The magnitude-6.3 and magnitude-5.4 temblors struck the province just after 8 a.m. local time at a depth of about six miles, according to the U.S. Geological Survey. The epicenter of the quakes was around 20 miles northwest of Herat City, the provincial capital and a major economic hub near the country’s border with Iran.
At least two people died and 125 people were injured in Sunday’s quakes, according to Masoud Danish, the director of the Herat governor’s office.
The episode on Sunday capped an already devastating week in Herat. It began last on Oct. 7, when two major earthquakes hit the region, killing around 1,300 people and injuring about 1,700 more in the country’s deadliest natural disaster in decades, according to the United Nations.
Those quakes decimated entire villages in Zinda Jan district outside the city, turning clusters of mud-brick homes scattered across the desert into little more than piles of rubble.
Days later, another magnitude-6.3 quake hit just outside the city, injuring around 120 people and rattling Herat residents who were already on edge after the initial quakes. Thousands of people left their homes to live in makeshift tents scattered across the city, terrified of another tremor that they feared could bring buildings crashing down around them.
Then, early Sunday, those fears were realized.
Mohammad Ghaznawi, 30, had been sleeping in a tent with his wife and two children in a park on the outskirts of the city after the first quakes struck. On Sunday morning, they woke up shivering from the biting wind and decided to return to their third-floor apartment, thinking that the temblors were finally over.
But as his wife put on a kettle for tea, the apartment building began to shake around them. Mr. Ghaznawi saw his iPad fall from the table, its screen smashing on the ground. Small pieces of white concrete from their ceiling crashed to the floor. He and his wife grabbed their son and daughter and rushed outside.
When the shaking finally ended, Mr. Ghaznawi decided he had had enough. He’s planning on taking his family to a relative’s home in Ghazni Province — around 500 miles from Herat in southeast Afghanistan — on Sunday afternoon until they feel it’s safe to return.
“I’m full of stress, I just want to leave Herat,” said Mr. Ghaznawi, who owns a handicraft shop in the city.
Around 20 minutes after the quake struck, ambulances began arriving at Herat’s regional public hospital, ferrying injured people from the outskirts of the city. One man was pulled onto a stretcher, his head and face coated in blood, according to Nazif Padshah, 27, who was at the hospital pharmacy when the quake struck.
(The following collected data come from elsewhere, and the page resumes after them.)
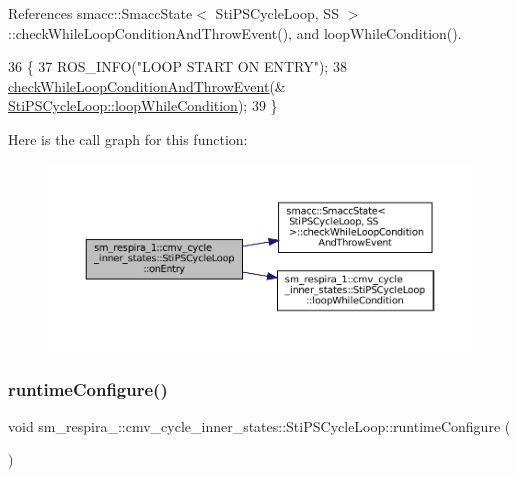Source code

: References smacc\+::\+Smacc\+State$<$ Sti\+P\+S\+Cycle\+Loop, S\+S $>$\+::check\+While\+Loop\+Condition\+And\+Throw\+Event(), and loop\+While\+Condition().


\begin{DoxyCode}
36   \{
37     ROS\_INFO(\textcolor{stringliteral}{"LOOP START ON ENTRY"});
38     \hyperlink{classsmacc_1_1SmaccState_a80082718f226bebedb589f0c4696001d}{checkWhileLoopConditionAndThrowEvent}(&
      \hyperlink{structsm__respira__1_1_1cmv__cycle__inner__states_1_1StiPSCycleLoop_a0dbaf83715bbaca237b49d7739b7a993}{StiPSCycleLoop::loopWhileCondition});
39   \}
\end{DoxyCode}
Here is the call graph for this function\+:
\nopagebreak
\begin{figure}[H]
\begin{center}
\leavevmode
\includegraphics[width=350pt]{structsm__respira__1_1_1cmv__cycle__inner__states_1_1StiPSCycleLoop_aecd37369448382fa73cf481f58acc9fc_cgraph}
\end{center}
\end{figure}
\mbox{\label{structsm__respira__1_1_1cmv__cycle__inner__states_1_1StiPSCycleLoop_a0f5907ad97cc0722381330acaa7f78f5}} 
\subsubsection{\texorpdfstring{runtime\+Configure()}{runtimeConfigure()}}
{\footnotesize\ttfamily void sm\+\_\+respira\+\_\+::cmv\+\_\+cycle\+\_\+inner\+\_\+states\+::\+Sti\+P\+S\+Cycle\+Loop\+::runtime\+Configure (\begin{DoxyParamCaption}{ }\end{DoxyParamCaption})\hspace{0.3cm}{\ttfamily [inline]}}



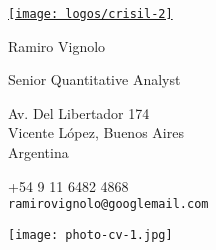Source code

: \documentclass{article}
\begin{document}
\AddToShipoutPicture{\BackgroundPic}


\vspace{0.5cm plus \chico minus \chico}

\begin{minipage}{0.3\linewidth}




\end{minipage}
\begin{minipage}{0.4\linewidth}

\begin{center}
\href{http://www.crisil.com}{\texttt{[image: logos/crisil-2]}}\\

\smallskip

\textsf{Ramiro Vignolo}
\par
\textsf{Senior Quantitative Analyst}\\

\medskip

Av. Del Libertador 174\\
Vicente López, Buenos Aires\\
Argentina
\end{center}


\begin{center}
+54 9 11 6482 4868\\
\textcolor{azul}{\texttt{ramirovignolo@googlemail.com}}\\


\end{center}
\end{minipage}
\begin{minipage}{0.2\linewidth}
\begin{center}\texttt{[image: photo-cv-1.jpg]}\end{center}
\end{minipage}
\end{document}
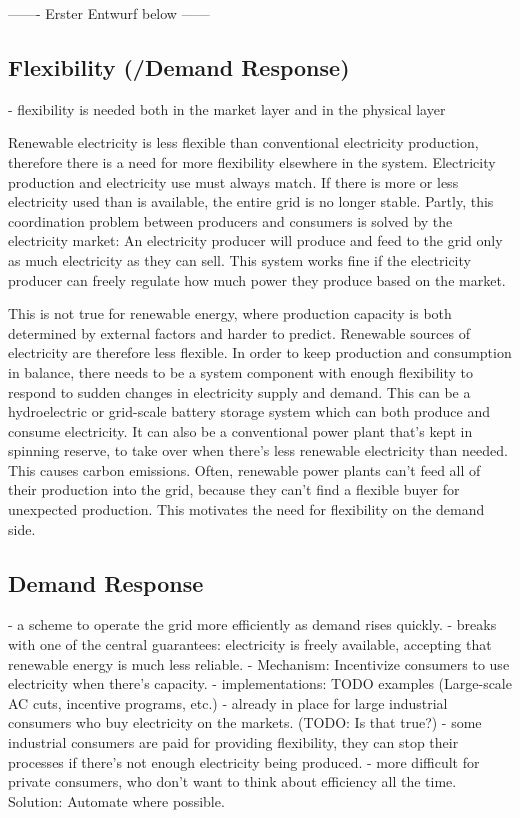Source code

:\clearpage
------- Erster Entwurf below ------

\subsection{Flexibility (/Demand Response)}


- flexibility is needed both in the market layer and in the physical layer

Renewable electricity is less flexible than conventional electricity production, therefore there is a need for more flexibility elsewhere in the system.
Electricity production and electricity use must always match. If there is more or less electricity used than is available, the entire grid is no longer stable.
Partly, this coordination problem between producers and consumers is solved by the electricity market:
An electricity producer will produce and feed to the grid only as much electricity as they can sell.
This system works fine if the electricity producer can freely regulate how much power they produce based on the market.

This is not true for renewable energy, where production capacity is both determined by external factors and harder to predict.
Renewable sources of electricity are therefore less flexible.
In order to keep production and consumption in balance, there needs to be a system component with enough flexibility to respond to sudden changes in electricity supply and demand.
This can be a hydroelectric or grid-scale battery storage system which can both produce and consume electricity.
It can also be a conventional power plant that's kept in spinning reserve, to take over when there's less renewable electricity than needed. This causes carbon emissions.
Often, renewable power plants can't feed all of their production into the grid, because they can't find a flexible buyer for unexpected production.
This motivates the need for flexibility on the demand side.



\subsection{Demand Response}
- a scheme to operate the grid more efficiently as demand rises quickly.
- breaks with one of the central guarantees: electricity is freely available, accepting that renewable energy is much less reliable.
- Mechanism: Incentivize consumers to use electricity when there's capacity.
- implementations: TODO examples (Large-scale AC cuts, incentive programs, etc.)
- already in place for large industrial consumers who buy electricity on the markets. (TODO: Is that true?)
    - some industrial consumers are paid for providing flexibility, they can stop their processes if there's not enough electricity being produced.
- more difficult for private consumers, who don't want to think about efficiency all the time. Solution: Automate where possible.



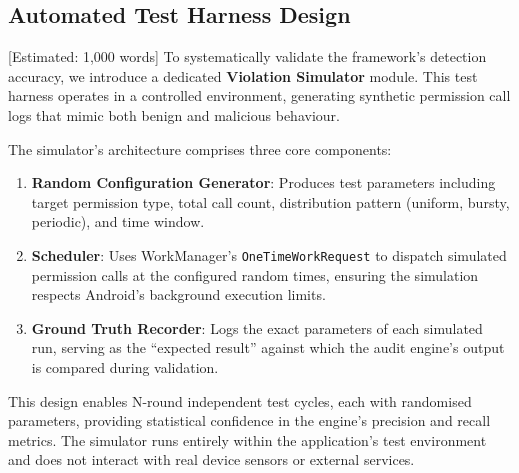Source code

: \subsection{Automated Test Harness Design} [Estimated: 1,000 words]
To systematically validate the framework's detection accuracy, we introduce a dedicated \textbf{Violation Simulator} module. This test harness operates in a controlled environment, generating synthetic permission call logs that mimic both benign and malicious behaviour.

The simulator's architecture comprises three core components:
\begin{enumerate}
\item \textbf{Random Configuration Generator}: Produces test parameters including target permission type, total call count, distribution pattern (uniform, bursty, periodic), and time window.
\item \textbf{Scheduler}: Uses WorkManager's \texttt{OneTimeWorkRequest} to dispatch simulated permission calls at the configured random times, ensuring the simulation respects Android's background execution limits.
\item \textbf{Ground Truth Recorder}: Logs the exact parameters of each simulated run, serving as the ``expected result'' against which the audit engine's output is compared during validation.
\end{enumerate}

This design enables N-round independent test cycles, each with randomised parameters, providing statistical confidence in the engine's precision and recall metrics. The simulator runs entirely within the application's test environment and does not interact with real device sensors or external services.

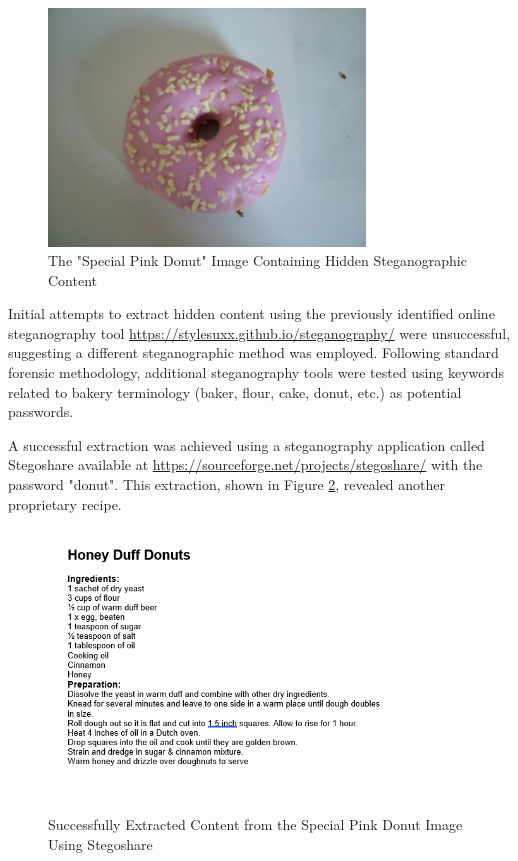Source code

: \begin{figure}[htbp]
    \centering
    \includegraphics[width=0.75\textwidth]{images/Artifact and Evidence Recovery/SpecialPinkDonut_recipe.png}
    \caption{The "Special Pink Donut" Image Containing Hidden Steganographic Content}
    \label{fig:pink_donut}
\end{figure}

Initial attempts to extract hidden content using the previously identified online steganography tool \url{https://stylesuxx.github.io/steganography/} were unsuccessful, suggesting a different steganographic method was employed. Following standard forensic methodology, additional steganography tools were tested using keywords related to bakery terminology (baker, flour, cake, donut, etc.) as potential passwords.

A successful extraction was achieved using a steganography application called Stegoshare available at \url{https://sourceforge.net/projects/stegoshare/} with the password "donut". This extraction, shown in Figure \ref{fig:pink_donut_extract}, revealed another proprietary recipe.

\begin{figure}[htbp]
    \centering
    \includegraphics[width=0.85\textwidth]{images/Artifact and Evidence Recovery/SpecialPinkDonut_extract.png}
    \caption{Successfully Extracted Content from the Special Pink Donut Image Using Stegoshare}
    \label{fig:pink_donut_extract}
\end{figure}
Across the city, fresh cracks snaked up the walls of apartment buildings and people’s homes, photos from residents show. Toilet paper, boxes of tissues and small containers of hand sanitizer were strewn across the floor of one grocery store, next to shattered bottles of ketchup and cooking oil.
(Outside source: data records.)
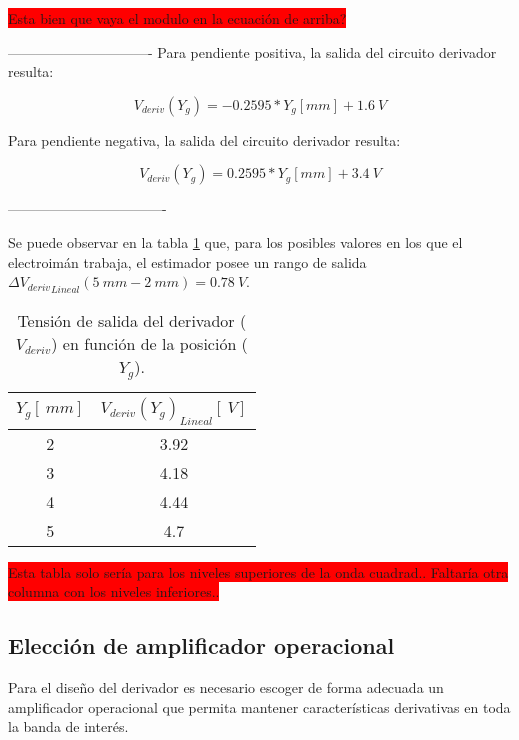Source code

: \colorbox{red}{Esta bien que vaya el modulo en la ecuación de arriba?}

-------------------------------
Para pendiente positiva, la salida del circuito derivador resulta:

\begin{equation} \label{eq_Vyf-lineal}
	V_{deriv}(Y_g) = -0.2595*Y_g[mm] + 1.6\:V
\end{equation}


Para pendiente negativa, la salida del circuito derivador resulta:

\begin{equation} \label{eq_Vyf-lineal}
	V_{deriv}(Y_g) = 0.2595*Y_g[mm] + 3.4\:V
\end{equation}

----------------------------------

Se puede observar en la tabla \ref{tab_Vyf_vs_y} que, para los posibles valores en los que el electroimán trabaja, el estimador posee un rango de salida ${\mathit{\Delta}{V_{deriv}}_{Lineal}}(5\:mm-2\:mm)= 0.78\:V$.

\begin{table}[H]
	\begin{center}
		\begin{tabular}{| c | c |}
			\hline
			$Y_g[\:mm]$ & ${V_{deriv}(Y_g)}_{Lineal} [\:V]$\\ \hline
			2 & 3.92 \\ \hline 
			3 & 4.18 \\ \hline 
			4 & 4.44 \\ \hline 
			5 & 4.7 \\ \hline 
		\end{tabular}
		\caption{Tensión de salida del derivador ($V_{deriv}$) en función de la posición ($Y_g$).}
		\label{tab_Vyf_vs_y}
	\end{center}
\end{table}

\colorbox{red}{Esta tabla solo sería para los niveles superiores de la onda cuadrad..  Faltaría otra columna con los niveles inferiores..}

\subsection{Elección de amplificador operacional}

Para el diseño del derivador es necesario escoger de forma adecuada un amplificador operacional que permita mantener características derivativas en toda la banda de interés.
Like Mr. Ghaznawi, some residents who had been sleeping outside now plan to leave the province entirely, shaken by the seemingly relentless wave of quakes. Others are at a loss for what to do.
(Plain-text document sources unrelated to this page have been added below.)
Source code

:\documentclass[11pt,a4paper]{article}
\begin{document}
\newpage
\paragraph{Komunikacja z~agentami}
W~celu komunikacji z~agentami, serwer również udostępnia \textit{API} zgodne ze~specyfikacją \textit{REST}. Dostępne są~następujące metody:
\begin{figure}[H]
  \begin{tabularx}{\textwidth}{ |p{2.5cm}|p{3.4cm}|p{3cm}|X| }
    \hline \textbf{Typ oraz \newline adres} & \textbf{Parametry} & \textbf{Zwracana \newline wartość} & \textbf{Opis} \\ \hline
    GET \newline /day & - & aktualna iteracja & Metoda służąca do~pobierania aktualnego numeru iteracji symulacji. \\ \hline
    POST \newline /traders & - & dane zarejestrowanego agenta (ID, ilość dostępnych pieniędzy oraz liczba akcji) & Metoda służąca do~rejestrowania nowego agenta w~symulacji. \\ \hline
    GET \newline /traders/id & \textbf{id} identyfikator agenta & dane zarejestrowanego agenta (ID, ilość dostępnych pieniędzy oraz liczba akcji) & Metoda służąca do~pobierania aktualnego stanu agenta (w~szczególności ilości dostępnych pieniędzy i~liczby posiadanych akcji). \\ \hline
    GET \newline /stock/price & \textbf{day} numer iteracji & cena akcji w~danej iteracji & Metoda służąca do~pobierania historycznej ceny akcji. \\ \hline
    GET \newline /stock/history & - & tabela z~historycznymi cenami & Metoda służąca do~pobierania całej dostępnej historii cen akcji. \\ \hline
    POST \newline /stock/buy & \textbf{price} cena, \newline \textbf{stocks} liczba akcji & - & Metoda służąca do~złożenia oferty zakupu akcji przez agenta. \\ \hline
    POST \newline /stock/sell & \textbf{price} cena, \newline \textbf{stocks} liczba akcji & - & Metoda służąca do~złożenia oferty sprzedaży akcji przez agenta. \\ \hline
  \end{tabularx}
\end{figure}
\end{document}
Hussain Karimi, 34, had been sleeping in a makeshift tent in the alley outside his home along with his wife, 4-year-old son and 2-year-old daughter.
On Sunday morning, they went inside their home to make tea and breakfast. A glass of tea was in his hand when suddenly the ground began to tremble beneath him. He dropped the glass, grabbed his daughter and ran to an alleyway opposite their home.
“The quake made me dizzy,” he said. “Both my legs are shaking even now.”
Now, he says, he does not know where to go to keep his family safe.
“We can’t sleep outside because of the cold. We can’t stay in our home because of the fear,” Mr. Karimi said. “I don’t know what to do.”